1934’te Seçim Yasası’nda yapılan değişiklik ile bundan tam 86 yıl önce kadınlar, en demokratik haklarına kavuştular!..
Evet, seçme ve seçilme hakkı elde ettiler…
Ama nasıl?
Kimler seçilme hakkı elde etti?
1934’den birkaç yıl öncesine kadar kadınların seçme ve seçilme haklarını özgürce kullandığını söylemek olanaklı mı?
Daha bir kaç yıl öncesine kadar başörtülü kadınlar kamusal alanda yasaklı değiller miydi?
Başörtülü diye 21 yıl önce Merve Kavakçı meclisten kovulmadı mı?

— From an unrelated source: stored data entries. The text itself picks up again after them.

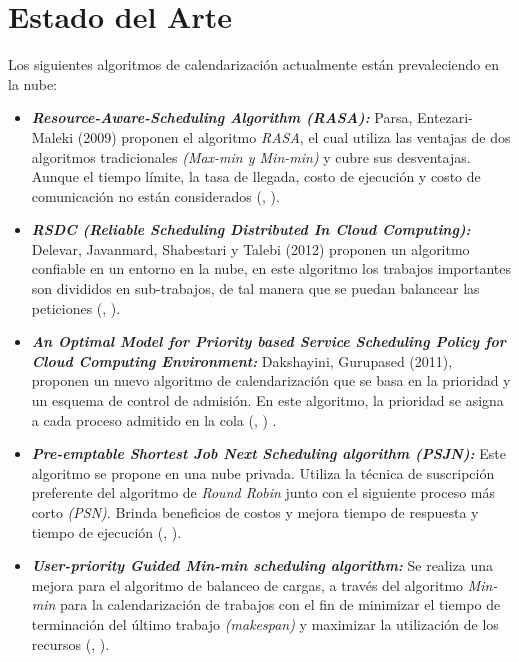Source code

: \documentclass[jou,apacite]{apa6}
\begin{document}
\section{Estado del Arte}

Los siguientes algoritmos de calendarizaci\'on actualmente est\'an prevaleciendo en la nube:
\begin{itemize}
	\item \textit{\textbf{Resource-Aware-Scheduling Algorithm (RASA):}} Parsa, Entezari-Maleki (2009) proponen el algoritmo \textit{RASA}, el cual utiliza las ventajas de dos algoritmos tradicionales \textit{(Max-min y Min-min)} y cubre sus desventajas. Aunque el tiempo l\'imite, la tasa de llegada, costo de ejecución y costo de comunicaci\'on no est\'an considerados (\citeauthor{parsa2009rasa}, \citeyear{parsa2009rasa}).
	
	
	\item \textit{\textbf{RSDC (Reliable Scheduling Distributed In Cloud Computing):}} Delevar, Javanmard, Shabestari y Talebi (2012) proponen un algoritmo confiable en un entorno en la nube, en este algoritmo los trabajos importantes son divididos en sub-trabajos, de tal manera que se puedan balancear las peticiones (\citeauthor{delavar2012rsdc}, \citeyear{delavar2012rsdc}).
	
	
	\item \textit{\textbf{An Optimal Model for Priority based Service Scheduling Policy for Cloud Computing Environment:}} Dakshayini, Gurupased (2011), proponen un nuevo algoritmo de calendarizaci\'on que se basa en la prioridad y un esquema de control de admisi\'on. En este algoritmo, la prioridad se asigna a cada proceso admitido en la cola (\citeauthor{dakshayini2011optimal}, \citeyear{dakshayini2011optimal}) . 
	
	
	\item \textit{\textbf{Pre-emptable Shortest Job Next Scheduling algorithm (PSJN):}}  Este algoritmo se propone en una nube privada. Utiliza la t\'ecnica de suscripci\'on preferente del algoritmo de \textit{Round Robin} junto con el siguiente proceso m\'as corto \textit{(PSN)}. Brinda beneficios de costos y mejora tiempo de respuesta y tiempo de ejecuci\'on (\citeauthor{nishant}, \citeyear{nishant}). 
	
	
	\item \textit{\textbf{User-priority Guided Min-min scheduling algorithm:}} Se realiza una mejora para el algoritmo de balanceo de cargas, a trav\'es del algoritmo \textit{Min-min} para la calendarizaci\'on de trabajos con el fin de minimizar el tiempo de terminaci\'on del \'ultimo trabajo \textit{(makespan)} y maximizar la utilizaci\'on de los recursos (\citeauthor{chen2013user}, \citeyear{chen2013user}). 
\end{itemize}
\end{document}
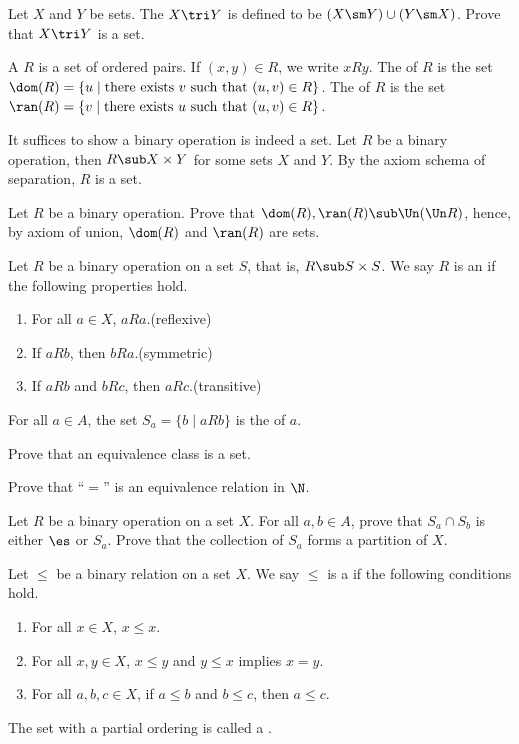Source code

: \documentclass[10pt]{article}
\begin{document}
\begin{problem}
    Let $X$ and $Y$ be sets. The  $X\tri Y$ is defined to be $(X\sm Y)\cup(Y\sm X)$. Prove that $X\tri Y$ is a set.
\end{problem}
\begin{definition}
    A  $R$ is a set of ordered pairs. If $(x,y)\in R$, we write $xRy$. The  of $R$ is the set $\dom(R)=\{u\mid\text{there exists}\ v\ \text{such that}\ (u,v)\in R\}$. The  of $R$ is the set $\ran(R)=\{v\mid\text{there exists}\ u\ \text{such that}\ (u,v)\in R\}$. 
\end{definition}
\par
It suffices to show a binary operation is indeed a set. Let $R$ be a binary operation, then $R\sub X\times Y$ for some sets $X$ and $Y$. By the axiom schema of separation, $R$ is a set. 
\begin{problem}
    Let $R$ be a binary operation. Prove that $\dom(R),\ran(R)\sub\Un(\Un R)$, hence, by axiom of union, $\dom(R)$ and $\ran(R)$ are sets.
\end{problem}
\begin{definition}
    Let $R$ be a binary operation on a set $S$, that is, $R\sub S\times S$. We say $R$ is an  if the following properties hold.
    \begin{enumerate}
        \item For all $a\in X$, $aRa$.\hfill(reflexive)
        \item If $aRb$, then $bRa$.\hfill(symmetric)
        \item If $aRb$ and $bRc$, then $aRc$.\hfill(transitive)
    \end{enumerate}
    For all $a\in A$, the set ${S}_{a}=\{b\mid aRb\}$ is the  of $a$. 
\end{definition}
\begin{problem}
    Prove that an equivalence class is a set.
\end{problem}
\begin{problem}
    Prove that ``$=$'' is an equivalence relation in $\N$.
\end{problem}
\begin{problem}
    Let $R$ be a binary operation on a set $X$. For all $a,b\in A$, prove that ${S}_{a}\cap{S}_{b}$ is either $\es$ or ${S}_{a}$. Prove that the collection of ${S}_{a}$ forms a partition of $X$.
\end{problem}
\begin{definition}
    Let $\le$ be a binary relation on a set $X$. We say $\le$ is a  if the following conditions hold.
    \begin{enumerate}
        \item For all $x\in X$, $x\le x$.
        \item For all $x,y\in X$, $x\le y$ and $y\le x$ implies $x=y$.
        \item For all $a,b,c\in X$, if $a\le b$ and $b\le c$, then $a\le c$.
    \end{enumerate}
    The set with a partial ordering is called a .
\end{definition}
\end{document}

Kavakçı, vekil statüsünü resmen kazanmak için gerekli tüm bürokratik işlemleri yaptırıp, TBMM'ye kaydolmasına karşın Meclis albümü için başörtüsüyle fotoğraf çektirmediği için sorun çıkartılmadı mı?
Nasıl oluyordu bu ‘Türk kadınının seçme ve seçilme hakkı kazanma’ olayı?
Evet, 1934 salt kadın haklarının geliştirilmesinin temelinin atıldığı yıl olmuştur.
Ama bu mücadele sonrasında da sürmüştür…
* * *
1999 seçimlerinde iki başörtülü kadın aday TBMM'ye girmeye hak kazanmıştı; MHP'den Nesrin Ünal ve Fazilet Partisi'nden Merve Kavakçı.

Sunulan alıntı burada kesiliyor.